The recent passing of the beloved “father” of the South African nation, Nelson Mandela, affectionately known as Madiba, has resulted in millions of tributes flowing in from all over the world.
In 1994, South Africa held its first fully democratic election, and Madiba became the nation's first black president. It was indeed a joyous day for many South Africans of every race, color, and creed. This joy was also shared by many longtime residents, including myself.
Now, nearly 20 years later, I think of his legacy to South Africa and to the world, and I am deeply grateful for the loving and forgiving qualities he so vividly expressed as he worked tirelessly to free South Africans from apartheid.

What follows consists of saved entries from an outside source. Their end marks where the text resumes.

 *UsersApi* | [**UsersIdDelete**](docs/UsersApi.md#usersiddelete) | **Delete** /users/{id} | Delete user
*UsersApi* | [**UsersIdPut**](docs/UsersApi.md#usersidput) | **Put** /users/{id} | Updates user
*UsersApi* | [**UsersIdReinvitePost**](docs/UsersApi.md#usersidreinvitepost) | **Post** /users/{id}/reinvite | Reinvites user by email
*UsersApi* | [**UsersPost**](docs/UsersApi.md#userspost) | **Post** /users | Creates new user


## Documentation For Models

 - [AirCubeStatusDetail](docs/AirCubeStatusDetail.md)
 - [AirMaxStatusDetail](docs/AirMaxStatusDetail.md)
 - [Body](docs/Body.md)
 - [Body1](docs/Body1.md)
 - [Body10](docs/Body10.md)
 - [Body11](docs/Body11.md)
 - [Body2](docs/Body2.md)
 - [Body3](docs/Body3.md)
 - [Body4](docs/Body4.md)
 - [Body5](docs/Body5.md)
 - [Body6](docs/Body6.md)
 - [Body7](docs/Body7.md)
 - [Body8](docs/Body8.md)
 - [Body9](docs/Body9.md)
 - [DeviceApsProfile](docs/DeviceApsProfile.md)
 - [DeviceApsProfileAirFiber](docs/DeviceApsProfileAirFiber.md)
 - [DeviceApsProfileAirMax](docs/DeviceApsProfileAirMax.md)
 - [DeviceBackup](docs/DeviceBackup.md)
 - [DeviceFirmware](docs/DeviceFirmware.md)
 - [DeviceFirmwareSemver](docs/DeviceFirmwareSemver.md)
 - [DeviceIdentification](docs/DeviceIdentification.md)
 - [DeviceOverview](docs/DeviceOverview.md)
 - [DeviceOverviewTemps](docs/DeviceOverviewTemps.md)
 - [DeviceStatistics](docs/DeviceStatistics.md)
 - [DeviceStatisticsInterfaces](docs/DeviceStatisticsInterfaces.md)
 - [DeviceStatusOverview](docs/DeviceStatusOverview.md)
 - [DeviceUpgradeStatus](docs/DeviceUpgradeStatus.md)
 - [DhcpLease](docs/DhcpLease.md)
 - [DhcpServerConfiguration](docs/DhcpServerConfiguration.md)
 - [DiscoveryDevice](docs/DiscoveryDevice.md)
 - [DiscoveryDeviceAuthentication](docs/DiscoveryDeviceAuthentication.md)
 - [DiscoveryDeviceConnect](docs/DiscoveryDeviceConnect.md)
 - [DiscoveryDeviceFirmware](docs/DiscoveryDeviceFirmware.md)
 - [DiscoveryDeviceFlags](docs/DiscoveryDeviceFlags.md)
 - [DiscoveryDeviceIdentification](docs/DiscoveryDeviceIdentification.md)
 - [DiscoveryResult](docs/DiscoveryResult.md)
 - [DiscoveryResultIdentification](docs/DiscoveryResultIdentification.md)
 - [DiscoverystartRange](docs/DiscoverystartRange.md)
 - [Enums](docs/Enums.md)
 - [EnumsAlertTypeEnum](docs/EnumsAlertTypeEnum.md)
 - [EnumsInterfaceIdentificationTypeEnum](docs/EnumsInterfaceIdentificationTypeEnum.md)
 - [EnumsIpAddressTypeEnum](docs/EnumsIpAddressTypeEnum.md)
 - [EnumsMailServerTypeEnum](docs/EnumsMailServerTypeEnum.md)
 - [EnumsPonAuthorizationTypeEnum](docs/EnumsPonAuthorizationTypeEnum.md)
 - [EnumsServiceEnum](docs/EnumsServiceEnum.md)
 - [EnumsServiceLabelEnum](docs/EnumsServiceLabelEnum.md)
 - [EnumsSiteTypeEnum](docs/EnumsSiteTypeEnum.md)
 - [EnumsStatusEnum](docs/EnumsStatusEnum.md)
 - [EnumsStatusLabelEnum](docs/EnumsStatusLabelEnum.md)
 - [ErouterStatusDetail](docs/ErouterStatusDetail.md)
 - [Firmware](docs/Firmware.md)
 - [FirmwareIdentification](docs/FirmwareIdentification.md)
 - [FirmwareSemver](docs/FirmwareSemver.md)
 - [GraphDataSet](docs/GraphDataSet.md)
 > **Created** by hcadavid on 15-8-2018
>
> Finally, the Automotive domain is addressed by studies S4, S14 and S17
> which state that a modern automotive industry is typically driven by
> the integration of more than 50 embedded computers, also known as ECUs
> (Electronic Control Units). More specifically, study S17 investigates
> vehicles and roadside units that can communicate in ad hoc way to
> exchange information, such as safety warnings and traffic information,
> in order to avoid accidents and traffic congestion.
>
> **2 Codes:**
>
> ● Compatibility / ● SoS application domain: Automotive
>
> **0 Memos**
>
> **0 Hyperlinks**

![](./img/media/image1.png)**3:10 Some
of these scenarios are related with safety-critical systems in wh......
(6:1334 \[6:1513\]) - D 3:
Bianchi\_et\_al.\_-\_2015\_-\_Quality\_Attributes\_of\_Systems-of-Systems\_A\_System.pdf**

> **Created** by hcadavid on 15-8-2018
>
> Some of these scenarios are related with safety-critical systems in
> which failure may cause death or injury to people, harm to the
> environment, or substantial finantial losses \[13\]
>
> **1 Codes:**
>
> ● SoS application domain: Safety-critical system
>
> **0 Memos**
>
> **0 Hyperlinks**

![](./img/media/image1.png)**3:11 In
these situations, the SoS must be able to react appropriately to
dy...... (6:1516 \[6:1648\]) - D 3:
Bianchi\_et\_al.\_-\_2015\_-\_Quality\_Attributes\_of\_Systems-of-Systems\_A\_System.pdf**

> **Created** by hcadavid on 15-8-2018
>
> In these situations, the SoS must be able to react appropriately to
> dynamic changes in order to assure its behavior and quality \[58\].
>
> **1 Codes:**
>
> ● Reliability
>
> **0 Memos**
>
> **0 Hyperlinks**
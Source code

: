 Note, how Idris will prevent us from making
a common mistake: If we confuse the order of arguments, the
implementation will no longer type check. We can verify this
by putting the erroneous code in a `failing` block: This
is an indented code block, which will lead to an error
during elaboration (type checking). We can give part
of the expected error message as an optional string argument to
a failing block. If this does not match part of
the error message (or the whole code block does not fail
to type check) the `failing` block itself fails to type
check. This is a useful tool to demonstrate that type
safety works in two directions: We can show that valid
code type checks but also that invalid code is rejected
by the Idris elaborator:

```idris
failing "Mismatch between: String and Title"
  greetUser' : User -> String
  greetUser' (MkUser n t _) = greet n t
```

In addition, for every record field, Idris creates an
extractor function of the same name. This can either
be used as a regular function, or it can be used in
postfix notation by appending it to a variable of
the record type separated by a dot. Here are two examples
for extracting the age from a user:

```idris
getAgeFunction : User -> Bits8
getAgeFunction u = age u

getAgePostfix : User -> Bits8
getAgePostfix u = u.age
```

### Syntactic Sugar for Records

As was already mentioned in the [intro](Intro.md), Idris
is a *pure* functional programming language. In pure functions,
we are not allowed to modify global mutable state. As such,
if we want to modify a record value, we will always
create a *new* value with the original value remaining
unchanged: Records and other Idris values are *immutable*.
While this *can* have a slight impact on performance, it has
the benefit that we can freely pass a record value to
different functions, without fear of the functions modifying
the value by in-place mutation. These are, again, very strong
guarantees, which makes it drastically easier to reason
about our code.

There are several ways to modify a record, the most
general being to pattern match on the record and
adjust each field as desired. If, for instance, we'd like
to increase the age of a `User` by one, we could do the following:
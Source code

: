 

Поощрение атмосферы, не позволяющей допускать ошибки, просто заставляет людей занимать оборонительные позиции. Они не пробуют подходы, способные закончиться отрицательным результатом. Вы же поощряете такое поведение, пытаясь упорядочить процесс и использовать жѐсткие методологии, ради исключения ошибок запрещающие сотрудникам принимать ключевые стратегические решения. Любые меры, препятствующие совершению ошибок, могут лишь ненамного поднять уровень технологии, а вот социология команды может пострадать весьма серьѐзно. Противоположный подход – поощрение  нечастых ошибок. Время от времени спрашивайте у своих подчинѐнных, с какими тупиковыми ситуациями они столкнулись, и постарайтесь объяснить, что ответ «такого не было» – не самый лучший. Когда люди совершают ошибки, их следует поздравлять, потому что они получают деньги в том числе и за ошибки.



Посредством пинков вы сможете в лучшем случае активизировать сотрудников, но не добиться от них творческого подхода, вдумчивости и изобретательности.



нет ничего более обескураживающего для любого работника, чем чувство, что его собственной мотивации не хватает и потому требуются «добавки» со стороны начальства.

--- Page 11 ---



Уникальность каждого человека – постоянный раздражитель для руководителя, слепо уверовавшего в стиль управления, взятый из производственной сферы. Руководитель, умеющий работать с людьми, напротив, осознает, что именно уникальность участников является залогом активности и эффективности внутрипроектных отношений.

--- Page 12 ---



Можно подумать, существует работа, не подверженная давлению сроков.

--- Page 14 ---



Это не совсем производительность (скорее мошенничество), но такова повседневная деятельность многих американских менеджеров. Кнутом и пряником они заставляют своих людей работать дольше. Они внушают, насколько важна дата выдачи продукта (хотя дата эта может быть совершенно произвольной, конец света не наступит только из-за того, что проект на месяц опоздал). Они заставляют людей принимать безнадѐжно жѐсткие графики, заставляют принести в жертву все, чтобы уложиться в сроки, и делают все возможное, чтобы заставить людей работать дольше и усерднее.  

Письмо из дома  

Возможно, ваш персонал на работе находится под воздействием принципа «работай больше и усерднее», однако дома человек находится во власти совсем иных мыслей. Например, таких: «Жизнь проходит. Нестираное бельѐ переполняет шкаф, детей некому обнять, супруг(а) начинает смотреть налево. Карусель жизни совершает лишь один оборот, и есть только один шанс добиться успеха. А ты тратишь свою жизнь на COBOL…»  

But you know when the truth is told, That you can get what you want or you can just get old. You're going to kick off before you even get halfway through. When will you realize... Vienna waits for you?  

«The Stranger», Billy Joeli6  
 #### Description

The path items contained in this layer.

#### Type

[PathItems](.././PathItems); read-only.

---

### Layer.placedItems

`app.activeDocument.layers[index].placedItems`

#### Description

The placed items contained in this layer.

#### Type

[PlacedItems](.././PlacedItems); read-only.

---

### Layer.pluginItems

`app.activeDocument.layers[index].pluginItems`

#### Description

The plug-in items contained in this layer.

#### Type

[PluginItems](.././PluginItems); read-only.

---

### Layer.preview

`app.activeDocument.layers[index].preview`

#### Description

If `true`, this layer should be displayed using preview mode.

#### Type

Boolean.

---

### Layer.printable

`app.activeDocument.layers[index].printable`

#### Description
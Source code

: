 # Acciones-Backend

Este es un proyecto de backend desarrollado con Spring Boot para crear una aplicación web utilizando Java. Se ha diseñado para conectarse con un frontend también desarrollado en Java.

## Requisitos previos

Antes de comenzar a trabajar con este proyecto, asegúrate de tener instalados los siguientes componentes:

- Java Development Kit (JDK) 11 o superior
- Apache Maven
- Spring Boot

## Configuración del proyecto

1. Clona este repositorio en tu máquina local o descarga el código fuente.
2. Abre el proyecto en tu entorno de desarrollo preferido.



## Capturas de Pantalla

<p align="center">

But there was a greater depth to this freedom that wrought and brought an incredible change in South Africa.
Madiba lived what was in his heart, and this greater freedom that he found was one of inner peace, beauty, dignity, and selflessness – and this came from not letting any thoughts of unkindness, indifference, hurt, fear, hatred, anger, bitterness, revenge, or retaliation – the root of all strife – find any resting place in his heart. He learned and then lived the biblical precept to “see that none render evil for evil unto any man; but ever follow that which is good, both among yourselves, and to all men” (I Thessalonians 5:15).
Madiba’s goal in freeing his people was not for black domination. It was to unite the people of this diverse nation and to repair the brokenness in society, caused by years of separation and division.
Madiba recognized that this uniting of the South African people required him to find common ground in aspects of everyday life, in respect and care for each other, in our achievements, and in our prayers. To me, his life is an example of this statement Mary Baker Eddy, who discovered Christian Science, makes in her book “Science and Health with Key to the Scriptures”: “Whatever holds human thought in line with unselfed love, receives directly the divine power” (p. 192).
Madiba met every adverse condition of his past with unconditional love, kindness, friendliness, care, compassion, and forgiveness, always recognizing the inherent goodness in all people. This is the greater freedom, the legacy Madiba has bestowed not only on South Africans, but on all the peoples of our world.
In essence Madiba has shown that the greater freedom and progress lies in and is achieved only by actively letting go of the negative thoughts of blame, condemnation, hurt, bitterness, hate, indifference, fear, revenge, retaliation – in truly following Jesus’ command, “You shall love your neighbor as yourself” (Matthew 22:39, New King James Version).
The most fitting tribute in remembrance of Madiba is not one of words but of deeds. By his example he put the people of South Africa and of the world on the path of brotherly love, forgiveness, and reconciliation. Let us stay on this same path, no matter our circumstances – let us render no man evil for evil, and let us truly love our neighbor as ourselves.